◆ **WORK REQUEST**
Every line containing the string "nonQES" should be returned from the records.

◆ **DATA TO PROCESS**
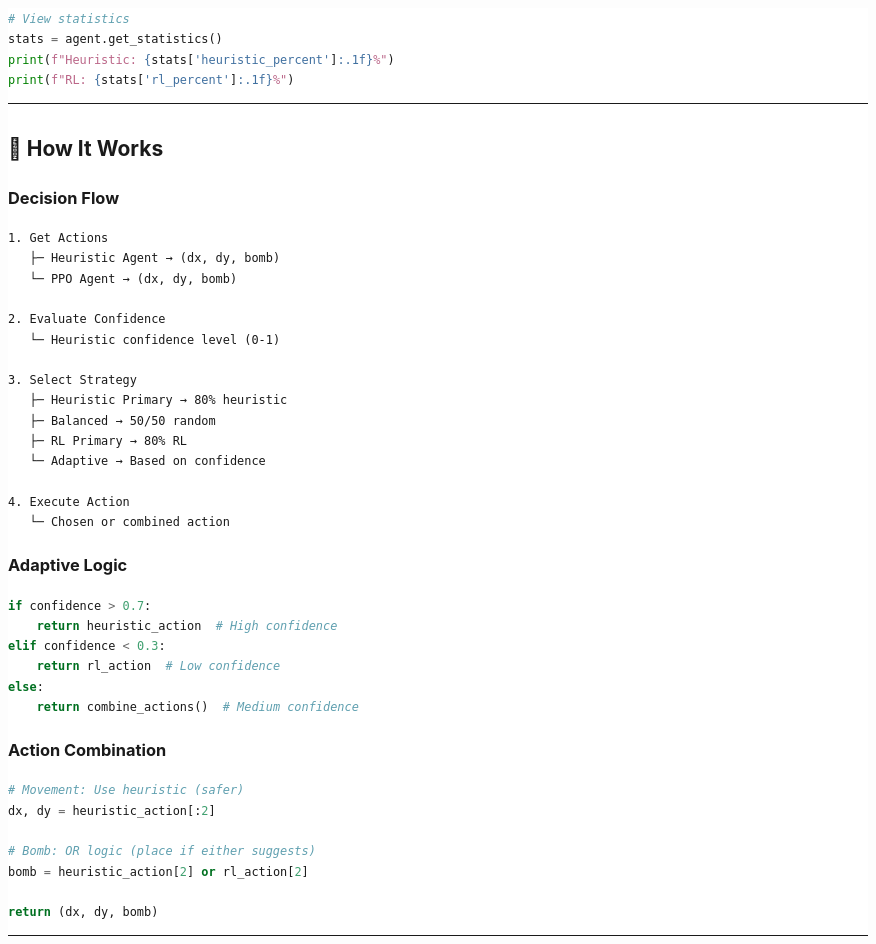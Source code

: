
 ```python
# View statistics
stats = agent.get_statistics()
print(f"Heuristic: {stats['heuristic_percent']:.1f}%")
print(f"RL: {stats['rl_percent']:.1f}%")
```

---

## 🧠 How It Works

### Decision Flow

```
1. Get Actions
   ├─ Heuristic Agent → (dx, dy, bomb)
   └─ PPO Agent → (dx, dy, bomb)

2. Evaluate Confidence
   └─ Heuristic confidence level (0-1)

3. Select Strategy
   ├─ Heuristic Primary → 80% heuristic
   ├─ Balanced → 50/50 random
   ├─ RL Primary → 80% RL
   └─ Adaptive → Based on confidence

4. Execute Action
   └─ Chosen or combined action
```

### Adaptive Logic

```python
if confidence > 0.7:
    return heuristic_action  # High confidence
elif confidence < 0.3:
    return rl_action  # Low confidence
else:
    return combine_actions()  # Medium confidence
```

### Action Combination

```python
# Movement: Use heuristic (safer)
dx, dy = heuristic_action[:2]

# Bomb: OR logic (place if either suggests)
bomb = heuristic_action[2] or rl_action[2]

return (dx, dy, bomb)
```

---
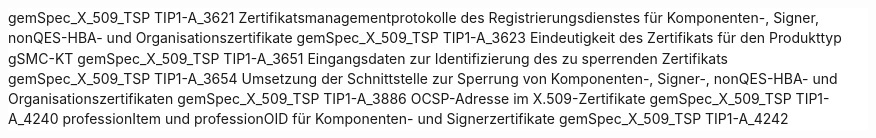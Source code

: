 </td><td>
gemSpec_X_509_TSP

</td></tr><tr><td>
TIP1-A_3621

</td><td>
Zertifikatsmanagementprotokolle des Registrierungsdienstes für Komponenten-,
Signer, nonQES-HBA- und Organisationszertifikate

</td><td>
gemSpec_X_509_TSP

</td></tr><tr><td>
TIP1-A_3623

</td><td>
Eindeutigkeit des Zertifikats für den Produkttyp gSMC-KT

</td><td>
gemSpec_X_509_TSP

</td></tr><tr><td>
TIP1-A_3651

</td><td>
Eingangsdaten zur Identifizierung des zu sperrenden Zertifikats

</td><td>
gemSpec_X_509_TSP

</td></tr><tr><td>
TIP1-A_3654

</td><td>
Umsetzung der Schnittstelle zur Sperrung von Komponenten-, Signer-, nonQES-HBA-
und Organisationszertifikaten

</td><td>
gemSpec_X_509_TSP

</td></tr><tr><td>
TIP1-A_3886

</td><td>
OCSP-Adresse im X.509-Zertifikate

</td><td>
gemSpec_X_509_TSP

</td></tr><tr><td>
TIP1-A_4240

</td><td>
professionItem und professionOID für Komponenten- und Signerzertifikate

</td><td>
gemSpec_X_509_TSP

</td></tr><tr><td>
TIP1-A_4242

◆ **OUTPUT BELOW**
Signer, nonQES-HBA- und Organisationszertifikate
Umsetzung der Schnittstelle zur Sperrung von Komponenten-, Signer-, nonQES-HBA-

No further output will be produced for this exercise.